ABOUT THIS TASK -
Please print the data shown below without any alteration.

** Opening MATERIAL FOR THE TASK block **

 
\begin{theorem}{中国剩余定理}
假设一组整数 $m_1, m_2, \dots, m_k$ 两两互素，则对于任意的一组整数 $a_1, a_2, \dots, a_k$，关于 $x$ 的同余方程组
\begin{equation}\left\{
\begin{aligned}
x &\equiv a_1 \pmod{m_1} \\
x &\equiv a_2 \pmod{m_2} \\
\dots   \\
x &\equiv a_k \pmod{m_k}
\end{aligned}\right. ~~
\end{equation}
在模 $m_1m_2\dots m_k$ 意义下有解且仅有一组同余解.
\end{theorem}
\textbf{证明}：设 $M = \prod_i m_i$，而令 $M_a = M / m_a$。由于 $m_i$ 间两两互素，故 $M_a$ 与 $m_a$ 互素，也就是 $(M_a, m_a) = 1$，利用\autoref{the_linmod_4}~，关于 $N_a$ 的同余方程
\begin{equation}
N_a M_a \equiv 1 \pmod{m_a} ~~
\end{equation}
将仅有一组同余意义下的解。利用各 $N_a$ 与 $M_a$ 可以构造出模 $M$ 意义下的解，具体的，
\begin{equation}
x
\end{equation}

** Closing MATERIAL FOR THE TASK block **

ANSWER BELOW -
\begin{theorem}{中国剩余定理}
假设一组整数 $m_1, m_2, \dots, m_k$ 两两互素，则对于任意的一组整数 $a_1, a_2, \dots, a_k$，关于 $x$ 的同余方程组
\begin{equation}\left\{
\begin{aligned}
x &\equiv a_1 \pmod{m_1} \\
x &\equiv a_2 \pmod{m_2} \\
\dots   \\
x &\equiv a_k \pmod{m_k}
\end{aligned}\right. ~~
\end{equation}
在模 $m_1m_2\dots m_k$ 意义下有解且仅有一组同余解.
\end{theorem}
\textbf{证明}：设 $M = \prod_i m_i$，而令 $M_a = M / m_a$。由于 $m_i$ 间两两互素，故 $M_a$ 与 $m_a$ 互素，也就是 $(M_a, m_a) = 1$，利用\autoref{the_linmod_4}~，关于 $N_a$ 的同余方程
\begin{equation}
N_a M_a \equiv 1 \pmod{m_a} ~~
\end{equation}
将仅有一组同余意义下的解。利用各 $N_a$ 与 $M_a$ 可以构造出模 $M$ 意义下的解，具体的，
\begin{equation}
x
\end{equation}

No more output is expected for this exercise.